Bentuk tinggalan arkeologi di Pura Puseh lan Bale agung Tampuagan, Kecamatan Tembuku, Kabupaten Bangli memiliki bentuk yang beragam. Adapun tinggalan arkeologi di Pura tersebut yaitu 1 arca caturkaya yang bentuknya sederhana, 2 arca perwujudan bhatara, 5 arca perwujudan bhatari, 1 lingga tribhaga, 1 lingga diatas lapik dan berstela, 1 fragmen lingga, 1 fragmen arca ganesha, 4 fragmen arca, dan fragmen-fragmen bangunan yang diantaranya 1 buah fragmen bangunan diatas lapik, 1 buah fragmen kemuncak bangunan, dan 2 buah fragmen bangunan yang kemungkinan berupa pilar bangunan.
Mengenai periodisasi relatif dari tinggalan arkeologi di Pura Puseh lan Bale Agung Tampuagan khususnya arca, dapat dimasukkan ke dalam periode abad Bali Madya karena memiliki karakteristik atau ciri-ciri yang sama dengan kelompok arca Bali Madya yang terdapat di Pura Puncak Penulisan, Arca Bhatara di Pura Sibi Agung Kesian, arca berpasangan di Pura Subak Taulan Kerobokan, dan arca perwujudan bhatari di Pura Penataran Sasih Pejeng, baik dari unsur badaniah dan unsur non-badaniah arca nampaknya merupakan langgam dari arca zaman Bali Madya. Berdasarkan perbandingan yang dilakukan, tinggalan arkeologi di Pura Puseh lan Bale Agung Tampuagan sementara dapat dimasukkan ke dalam periodisasi arca zaman Bali Madya yang dibuat sekitar abad XIII-XIV Masehi.
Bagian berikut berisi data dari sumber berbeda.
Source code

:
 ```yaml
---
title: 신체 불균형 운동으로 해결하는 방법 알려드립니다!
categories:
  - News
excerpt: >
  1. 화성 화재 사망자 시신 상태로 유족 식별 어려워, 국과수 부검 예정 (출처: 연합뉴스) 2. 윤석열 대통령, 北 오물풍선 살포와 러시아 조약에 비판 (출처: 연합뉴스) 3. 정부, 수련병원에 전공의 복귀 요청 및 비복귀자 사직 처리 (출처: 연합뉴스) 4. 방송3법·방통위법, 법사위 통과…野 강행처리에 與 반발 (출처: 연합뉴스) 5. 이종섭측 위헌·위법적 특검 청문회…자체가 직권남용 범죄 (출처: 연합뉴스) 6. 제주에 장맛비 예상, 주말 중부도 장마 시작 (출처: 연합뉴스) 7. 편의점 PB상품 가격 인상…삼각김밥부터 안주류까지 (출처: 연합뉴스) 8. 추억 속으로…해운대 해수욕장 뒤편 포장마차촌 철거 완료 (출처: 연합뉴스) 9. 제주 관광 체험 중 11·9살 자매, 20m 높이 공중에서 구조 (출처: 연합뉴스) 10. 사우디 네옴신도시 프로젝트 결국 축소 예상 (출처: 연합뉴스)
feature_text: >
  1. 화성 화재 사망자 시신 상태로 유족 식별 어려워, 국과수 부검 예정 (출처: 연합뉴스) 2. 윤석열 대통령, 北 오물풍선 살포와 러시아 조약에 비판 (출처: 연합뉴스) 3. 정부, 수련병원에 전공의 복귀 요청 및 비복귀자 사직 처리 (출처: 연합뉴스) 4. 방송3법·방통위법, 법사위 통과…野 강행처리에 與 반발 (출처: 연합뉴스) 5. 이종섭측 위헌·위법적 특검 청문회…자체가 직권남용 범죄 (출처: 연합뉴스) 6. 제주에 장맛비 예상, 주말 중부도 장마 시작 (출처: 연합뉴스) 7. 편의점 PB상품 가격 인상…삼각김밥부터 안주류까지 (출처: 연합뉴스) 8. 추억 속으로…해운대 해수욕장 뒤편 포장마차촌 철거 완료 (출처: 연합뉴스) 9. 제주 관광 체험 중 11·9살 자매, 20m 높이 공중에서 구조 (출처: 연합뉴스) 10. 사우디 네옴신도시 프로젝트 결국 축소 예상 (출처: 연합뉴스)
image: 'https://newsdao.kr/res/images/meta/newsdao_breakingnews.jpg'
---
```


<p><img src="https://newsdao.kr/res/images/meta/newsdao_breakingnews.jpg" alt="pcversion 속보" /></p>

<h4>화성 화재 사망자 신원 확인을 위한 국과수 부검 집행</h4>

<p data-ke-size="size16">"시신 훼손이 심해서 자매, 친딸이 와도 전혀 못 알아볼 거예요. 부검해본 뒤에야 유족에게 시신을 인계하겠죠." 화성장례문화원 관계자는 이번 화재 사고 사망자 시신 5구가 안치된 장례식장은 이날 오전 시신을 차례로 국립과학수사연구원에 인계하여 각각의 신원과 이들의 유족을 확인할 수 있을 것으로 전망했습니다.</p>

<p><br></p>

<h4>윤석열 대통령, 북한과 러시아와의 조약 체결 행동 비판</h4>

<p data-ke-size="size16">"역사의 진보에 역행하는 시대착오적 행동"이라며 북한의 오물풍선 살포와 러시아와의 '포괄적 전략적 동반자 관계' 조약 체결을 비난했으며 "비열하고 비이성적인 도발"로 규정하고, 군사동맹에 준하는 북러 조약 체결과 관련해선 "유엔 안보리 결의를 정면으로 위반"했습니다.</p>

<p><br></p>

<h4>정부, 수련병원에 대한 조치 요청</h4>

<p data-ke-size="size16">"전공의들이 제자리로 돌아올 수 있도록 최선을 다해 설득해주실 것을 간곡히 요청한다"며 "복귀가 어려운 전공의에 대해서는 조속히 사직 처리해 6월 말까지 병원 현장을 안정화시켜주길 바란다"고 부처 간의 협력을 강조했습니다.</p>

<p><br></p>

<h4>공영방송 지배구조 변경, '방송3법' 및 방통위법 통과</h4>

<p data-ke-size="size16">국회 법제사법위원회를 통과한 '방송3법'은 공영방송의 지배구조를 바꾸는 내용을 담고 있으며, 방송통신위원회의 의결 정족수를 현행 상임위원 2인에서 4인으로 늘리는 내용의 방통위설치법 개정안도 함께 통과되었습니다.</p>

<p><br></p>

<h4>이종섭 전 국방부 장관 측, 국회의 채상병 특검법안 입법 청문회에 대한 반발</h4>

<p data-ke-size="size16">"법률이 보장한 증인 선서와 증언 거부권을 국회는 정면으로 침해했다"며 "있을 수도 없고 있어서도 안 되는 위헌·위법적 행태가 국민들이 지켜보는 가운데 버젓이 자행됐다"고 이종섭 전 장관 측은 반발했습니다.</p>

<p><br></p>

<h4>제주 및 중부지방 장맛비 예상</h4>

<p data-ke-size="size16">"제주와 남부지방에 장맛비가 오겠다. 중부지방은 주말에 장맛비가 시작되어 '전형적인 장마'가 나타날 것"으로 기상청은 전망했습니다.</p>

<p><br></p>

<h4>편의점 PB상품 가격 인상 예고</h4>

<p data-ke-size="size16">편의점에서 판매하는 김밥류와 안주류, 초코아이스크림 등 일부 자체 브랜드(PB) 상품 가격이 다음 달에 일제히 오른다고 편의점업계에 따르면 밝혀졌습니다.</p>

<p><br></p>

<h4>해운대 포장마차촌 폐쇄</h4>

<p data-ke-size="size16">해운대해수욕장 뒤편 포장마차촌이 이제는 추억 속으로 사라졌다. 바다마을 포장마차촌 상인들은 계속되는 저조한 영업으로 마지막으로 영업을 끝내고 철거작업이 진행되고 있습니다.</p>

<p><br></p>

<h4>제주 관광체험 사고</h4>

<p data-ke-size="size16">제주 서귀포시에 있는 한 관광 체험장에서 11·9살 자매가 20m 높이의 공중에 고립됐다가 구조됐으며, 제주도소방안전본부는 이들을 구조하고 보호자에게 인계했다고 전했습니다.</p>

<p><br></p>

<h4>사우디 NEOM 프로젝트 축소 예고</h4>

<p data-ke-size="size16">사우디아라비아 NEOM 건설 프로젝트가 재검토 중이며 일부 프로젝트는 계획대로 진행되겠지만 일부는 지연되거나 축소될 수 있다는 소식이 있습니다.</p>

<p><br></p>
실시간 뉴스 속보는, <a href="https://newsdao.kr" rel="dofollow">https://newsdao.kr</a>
Tinggalan arkeologi di Pura Puseh lan Bale Agung Tampuagan pada masa lampau memiliki fungsi yang berbeda sesuai dengan masing-masing bentuk dan tokoh
yang diwujudkan. Pada saat ini tinggalan arkeologi di Pura Puseh lan Bale Agung Tampuagan, Kecamatan Tembuku, Kabupaten Bangli masih dimanfaatkan sebagai sarana pemujaan oleh penyungsung pura. Masyarakat atau penyungsung pura memandang bahwa tinggalan arkeologi tersebut memiliki kekuatan religius magis yang pada hari tertentu dilaksanakan upacara pemujaan terhadap tinggalan arkeologi tersebut. Tinggalan arkeologi yang tersimpan di pelinggih penyimpen arca dipercaya oleh masyarakat sebagai sarana untuk memohon perlindungan, keselamatan, dan kesuburuan baik bagi diri sendiri, seseorang, keluarga, hewan peliharaan, serta tumbuh-tumbuhan.
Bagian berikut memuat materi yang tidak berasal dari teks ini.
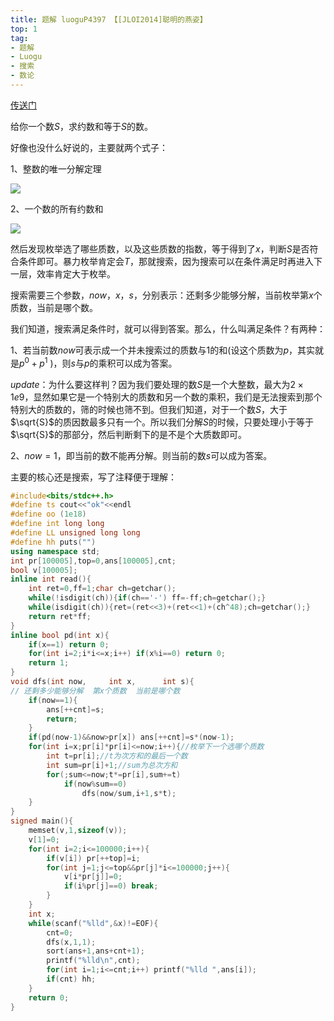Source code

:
 ```yaml
---
title: 题解 luoguP4397 【[JLOI2014]聪明的燕姿】
top: 1
tag: 
- 题解
- Luogu
- 搜索
- 数论
---
```

[传送门](https://www.luogu.org/problemnew/show/P4397)

给你一个数$S$，求约数和等于$S$的数。

好像也没什么好说的，主要就两个式子：

1、整数的唯一分解定理

![](https://i.loli.net/2019/03/29/5c9daab21c74d.png)

2、一个数的所有约数和

![](https://i.loli.net/2019/03/29/5c9daedb4a11e.png)

然后发现枚举选了哪些质数，以及这些质数的指数，等于得到了$x$，判断$S$是否符合条件即可。暴力枚举肯定会$T$，那就搜索，因为搜索可以在条件满足时再进入下一层，效率肯定大于枚举。

搜索需要三个参数，$now$，$x$，$s$，分别表示：还剩多少能够分解，当前枚举第$x$个质数，当前是哪个数。

我们知道，搜索满足条件时，就可以得到答案。那么，什么叫满足条件？有两种：

1、若当前数$now$可表示成一个并未搜索过的质数与$1$的和$($设这个质数为$p$，其实就是$p^{0}+p^{1}$ $)$，则$s$与$p$的乘积可以成为答案。

$update$：为什么要这样判？因为我们要处理的数$S$是一个大整数，最大为$2\times 1e9$，显然如果它是一个特别大的质数和另一个数的乘积，我们是无法搜索到那个特别大的质数的，筛的时候也筛不到。但我们知道，对于一个数$S$，大于$\sqrt{S}$的质因数最多只有一个。所以我们分解$S$的时候，只要处理小于等于$\sqrt{S}$的那部分，然后判断剩下的是不是个大质数即可。

2、$now=1$，即当前的数不能再分解。则当前的数$s$可以成为答案。

主要的核心还是搜索，写了注释便于理解：
```cpp
#include<bits/stdc++.h>
#define ts cout<<"ok"<<endl
#define oo (1e18)
#define int long long
#define LL unsigned long long
#define hh puts("")
using namespace std;
int pr[100005],top=0,ans[100005],cnt;
bool v[100005];
inline int read(){
    int ret=0,ff=1;char ch=getchar();
    while(!isdigit(ch)){if(ch=='-') ff=-ff;ch=getchar();}
    while(isdigit(ch)){ret=(ret<<3)+(ret<<1)+(ch^48);ch=getchar();}
    return ret*ff;
}
inline bool pd(int x){
    if(x==1) return 0;
    for(int i=2;i*i<=x;i++) if(x%i==0) return 0;
    return 1;
}
void dfs(int now,     int x,      int s){
// 还剩多少能够分解  第x个质数  当前是哪个数
    if(now==1){
        ans[++cnt]=s;
        return;
    }
    if(pd(now-1)&&now>pr[x]) ans[++cnt]=s*(now-1);
    for(int i=x;pr[i]*pr[i]<=now;i++){//枚举下一个选哪个质数 
        int t=pr[i];//t为次方和的最后一个数
        int sum=pr[i]+1;//sum为总次方和 
        for(;sum<=now;t*=pr[i],sum+=t) 
            if(now%sum==0) 
                dfs(now/sum,i+1,s*t);
    }
}
signed main(){
    memset(v,1,sizeof(v));
    v[1]=0;
    for(int i=2;i<=100000;i++){
        if(v[i]) pr[++top]=i;
        for(int j=1;j<=top&&pr[j]*i<=100000;j++){
            v[i*pr[j]]=0;
            if(i%pr[j]==0) break;
        }
    }
    int x;
    while(scanf("%lld",&x)!=EOF){
        cnt=0;
        dfs(x,1,1);
        sort(ans+1,ans+cnt+1);
        printf("%lld\n",cnt);
        for(int i=1;i<=cnt;i++) printf("%lld ",ans[i]);
        if(cnt) hh;
    }
    return 0;
}
```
Agung, Anak Agung Gede, dkk. 2001. “Laporan Konservasi Benda Cagar Budaya di Pura Puseh Tampuagan Kecamatan Tembuku, Kabupaten Bangli” Laporan Konservasi. Gianyar: Suaka Peninggalan Sejarah dan Purbakala Propinsi Bali-NTB-NTT.
Mantra, 1962. “Penilaian Secara Kritis Kesenian Bali Ditinjau dari Sejarah”. Pidato Ilmiah Piodalan Catur Warsa Fakultas Sastra Universitas Udayana Denpasar.
Stutterheim, W.F. t.t. Oudheden Van Bali. Diterjemahkan oleh I Gusti Ngurah Tjakra. Denpasar: Hotel Dirgapura.
Widia, I Wayan. 1980 “Peninggalan Arkeologi di Pura Puseh Kangin Carangsari”, dalam Pertemuan Ilmiah Arkeologi Cibulan. Pusat Penelitian Purbakala dan Peninggalan Nasional. Jakarta.